-- Data for review follows --

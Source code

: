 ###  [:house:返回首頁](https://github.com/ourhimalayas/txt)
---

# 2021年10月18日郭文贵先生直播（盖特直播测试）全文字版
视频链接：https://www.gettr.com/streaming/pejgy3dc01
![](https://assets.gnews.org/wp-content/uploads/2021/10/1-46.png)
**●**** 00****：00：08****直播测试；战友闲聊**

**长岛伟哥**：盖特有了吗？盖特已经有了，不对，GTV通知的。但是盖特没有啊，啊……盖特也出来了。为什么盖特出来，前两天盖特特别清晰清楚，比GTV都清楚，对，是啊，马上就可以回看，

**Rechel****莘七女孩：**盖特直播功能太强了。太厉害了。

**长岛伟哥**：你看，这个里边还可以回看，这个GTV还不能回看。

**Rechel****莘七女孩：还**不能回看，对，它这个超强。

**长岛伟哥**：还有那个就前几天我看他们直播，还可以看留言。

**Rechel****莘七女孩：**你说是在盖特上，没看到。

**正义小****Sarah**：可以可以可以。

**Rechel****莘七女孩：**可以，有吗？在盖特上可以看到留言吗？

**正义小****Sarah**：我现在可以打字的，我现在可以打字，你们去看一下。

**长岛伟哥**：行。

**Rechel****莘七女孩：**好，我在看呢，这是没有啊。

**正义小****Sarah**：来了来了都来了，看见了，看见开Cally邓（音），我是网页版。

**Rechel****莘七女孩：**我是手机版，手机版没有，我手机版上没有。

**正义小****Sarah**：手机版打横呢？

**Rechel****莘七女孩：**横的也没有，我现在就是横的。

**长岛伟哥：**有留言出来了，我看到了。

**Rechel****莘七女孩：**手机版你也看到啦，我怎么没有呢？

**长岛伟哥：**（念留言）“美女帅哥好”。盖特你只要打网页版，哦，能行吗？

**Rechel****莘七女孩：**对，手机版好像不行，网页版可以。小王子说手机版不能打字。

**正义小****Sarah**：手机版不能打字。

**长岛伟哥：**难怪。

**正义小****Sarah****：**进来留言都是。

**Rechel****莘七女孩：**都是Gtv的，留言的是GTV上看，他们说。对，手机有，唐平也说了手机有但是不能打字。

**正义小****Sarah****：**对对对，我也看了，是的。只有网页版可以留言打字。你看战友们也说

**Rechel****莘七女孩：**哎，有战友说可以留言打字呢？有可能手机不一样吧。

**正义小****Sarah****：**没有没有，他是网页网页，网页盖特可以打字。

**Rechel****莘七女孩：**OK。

-- Data for review concluded --

How to complete this task =
Looking at the entries above, work out how many lines include the word "莘七女孩" and reply with that number alone.

Exercise answer =
12